Every line from the start of the records through the line with "zero-filled for those" is to be written out exactly; pictures are not.

§ DATASET EXTRACT:
■ ■ ■ ■

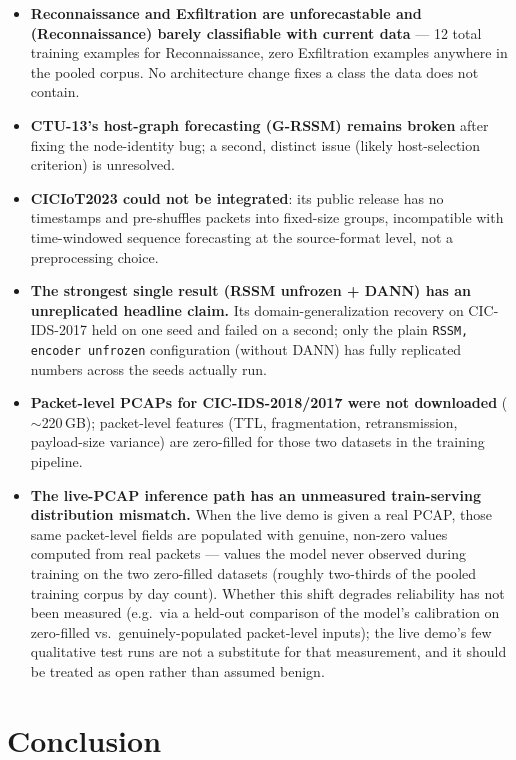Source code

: \documentclass[11pt]{article}
\newcommand{\code}[1]{\texttt{#1}}
\begin{document}
\begin{itemize}[leftmargin=1.5em]
  \item \textbf{Reconnaissance and Exfiltration are unforecastable and (Reconnaissance) barely
  classifiable with current data} --- 12 total training examples for Reconnaissance, zero
  Exfiltration examples anywhere in the pooled corpus. No architecture change fixes a class the
  data does not contain.
  \item \textbf{CTU-13's host-graph forecasting (G-RSSM) remains broken} after fixing the
  node-identity bug; a second, distinct issue (likely host-selection criterion) is unresolved.
  \item \textbf{CICIoT2023 could not be integrated}: its public release has no timestamps and
  pre-shuffles packets into fixed-size groups, incompatible with time-windowed sequence
  forecasting at the source-format level, not a preprocessing choice.
  \item \textbf{The strongest single result (RSSM unfrozen + DANN) has an unreplicated headline
  claim.} Its domain-generalization recovery on CIC-IDS-2017 held on one seed and failed on a
  second; only the plain \code{RSSM, encoder unfrozen} configuration (without DANN) has fully
  replicated numbers across the seeds actually run.
  \item \textbf{Packet-level PCAPs for CIC-IDS-2018/2017 were not downloaded} ($\sim$220\,GB);
  packet-level features (TTL, fragmentation, retransmission, payload-size variance) are
  zero-filled for those two datasets in the training pipeline.
  \item \textbf{The live-PCAP inference path has an unmeasured train-serving distribution
  mismatch.} When the live demo is given a real PCAP, those same packet-level fields are
  populated with genuine, non-zero values computed from real packets --- values the model
  never observed during training on the two zero-filled datasets (roughly two-thirds of the
  pooled training corpus by day count). Whether this shift degrades reliability has not been
  measured (e.g.\ via a held-out comparison of the model's calibration on zero-filled vs.\
  genuinely-populated packet-level inputs); the live demo's few qualitative test runs are not
  a substitute for that measurement, and it should be treated as open rather than assumed
  benign.
\end{itemize}

\section{Conclusion}
\end{document}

■ ■ ■ ■

§ TASK OUTPUT:
Source code

: \documentclass[11pt]{article}
\newcommand{\code}[1]{\texttt{#1}}
\begin{document}
\begin{itemize}[leftmargin=1.5em]
  \item \textbf{Reconnaissance and Exfiltration are unforecastable and (Reconnaissance) barely
  classifiable with current data} --- 12 total training examples for Reconnaissance, zero
  Exfiltration examples anywhere in the pooled corpus. No architecture change fixes a class the
  data does not contain.
  \item \textbf{CTU-13's host-graph forecasting (G-RSSM) remains broken} after fixing the
  node-identity bug; a second, distinct issue (likely host-selection criterion) is unresolved.
  \item \textbf{CICIoT2023 could not be integrated}: its public release has no timestamps and
  pre-shuffles packets into fixed-size groups, incompatible with time-windowed sequence
  forecasting at the source-format level, not a preprocessing choice.
  \item \textbf{The strongest single result (RSSM unfrozen + DANN) has an unreplicated headline
  claim.} Its domain-generalization recovery on CIC-IDS-2017 held on one seed and failed on a
  second; only the plain \code{RSSM, encoder unfrozen} configuration (without DANN) has fully
  replicated numbers across the seeds actually run.
  \item \textbf{Packet-level PCAPs for CIC-IDS-2018/2017 were not downloaded} ($\sim$220\,GB);
  packet-level features (TTL, fragmentation, retransmission, payload-size variance) are
  zero-filled for those two datasets in the training pipeline.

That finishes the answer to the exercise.